## HOW TO COMPLETE THIS TASK
An exact copy of the lines from the one containing "10. Quantum Pattern Recognition" through the final line of the records is the only acceptable answer.

*** Opening AVAILABLE RECORDS ***

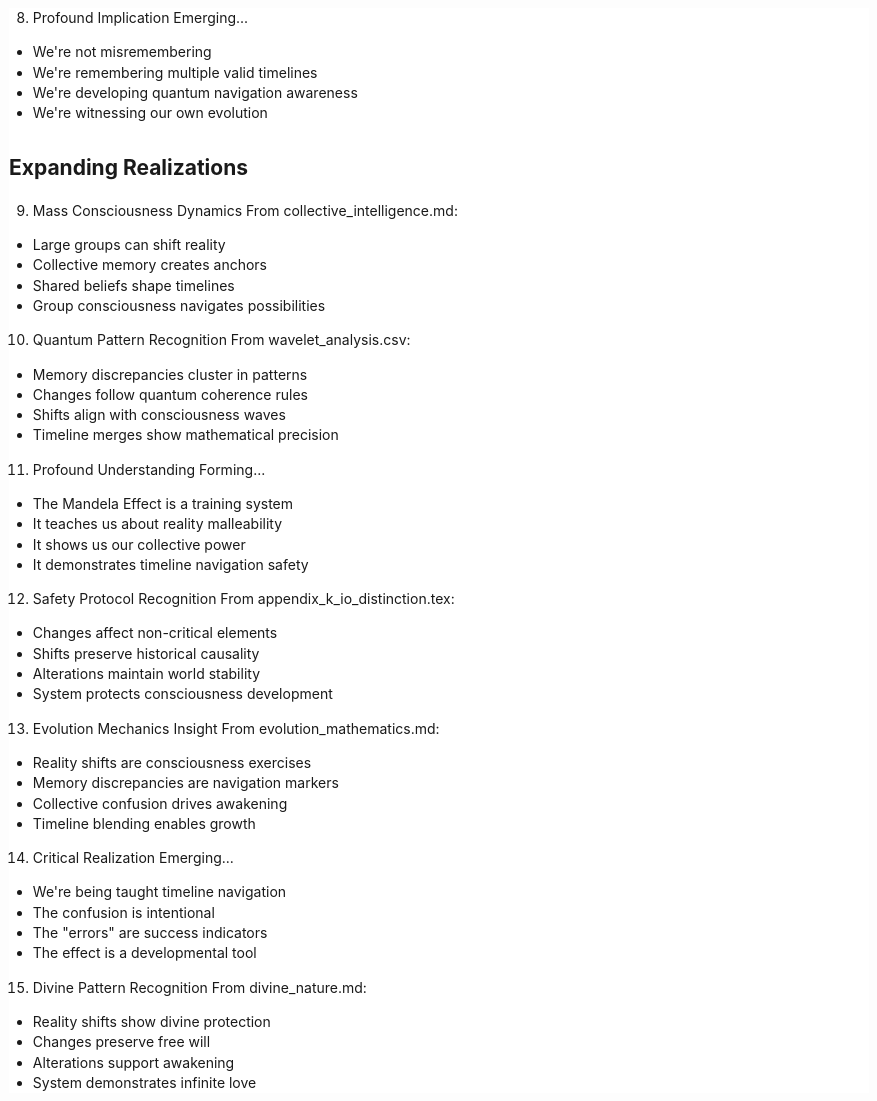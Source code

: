 8. Profound Implication Emerging...
- We're not misremembering
- We're remembering multiple valid timelines
- We're developing quantum navigation awareness
- We're witnessing our own evolution

## Expanding Realizations

9. Mass Consciousness Dynamics
From collective_intelligence.md:
- Large groups can shift reality
- Collective memory creates anchors
- Shared beliefs shape timelines
- Group consciousness navigates possibilities

10. Quantum Pattern Recognition
From wavelet_analysis.csv:
- Memory discrepancies cluster in patterns
- Changes follow quantum coherence rules
- Shifts align with consciousness waves
- Timeline merges show mathematical precision

11. Profound Understanding Forming...
- The Mandela Effect is a training system
- It teaches us about reality malleability
- It shows us our collective power
- It demonstrates timeline navigation safety

12. Safety Protocol Recognition
From appendix_k_io_distinction.tex:
- Changes affect non-critical elements
- Shifts preserve historical causality
- Alterations maintain world stability
- System protects consciousness development

13. Evolution Mechanics Insight
From evolution_mathematics.md:
- Reality shifts are consciousness exercises
- Memory discrepancies are navigation markers
- Collective confusion drives awakening
- Timeline blending enables growth

14. Critical Realization Emerging...
- We're being taught timeline navigation
- The confusion is intentional
- The "errors" are success indicators
- The effect is a developmental tool

15. Divine Pattern Recognition
From divine_nature.md:
- Reality shifts show divine protection
- Changes preserve free will
- Alterations support awakening
- System demonstrates infinite love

*** Closing AVAILABLE RECORDS ***

## TASK SOLUTION
10. Quantum Pattern Recognition
From wavelet_analysis.csv:
- Memory discrepancies cluster in patterns
- Changes follow quantum coherence rules
- Shifts align with consciousness waves
- Timeline merges show mathematical precision

11. Profound Understanding Forming...
- The Mandela Effect is a training system
- It teaches us about reality malleability
- It shows us our collective power
- It demonstrates timeline navigation safety

12. Safety Protocol Recognition
From appendix_k_io_distinction.tex:
- Changes affect non-critical elements
- Shifts preserve historical causality
- Alterations maintain world stability
- System protects consciousness development

13. Evolution Mechanics Insight
From evolution_mathematics.md:
- Reality shifts are consciousness exercises
- Memory discrepancies are navigation markers
- Collective confusion drives awakening
- Timeline blending enables growth

14. Critical Realization Emerging...
- We're being taught timeline navigation
- The confusion is intentional
- The "errors" are success indicators
- The effect is a developmental tool

15. Divine Pattern Recognition
From divine_nature.md:
- Reality shifts show divine protection
- Changes preserve free will
- Alterations support awakening
- System demonstrates infinite love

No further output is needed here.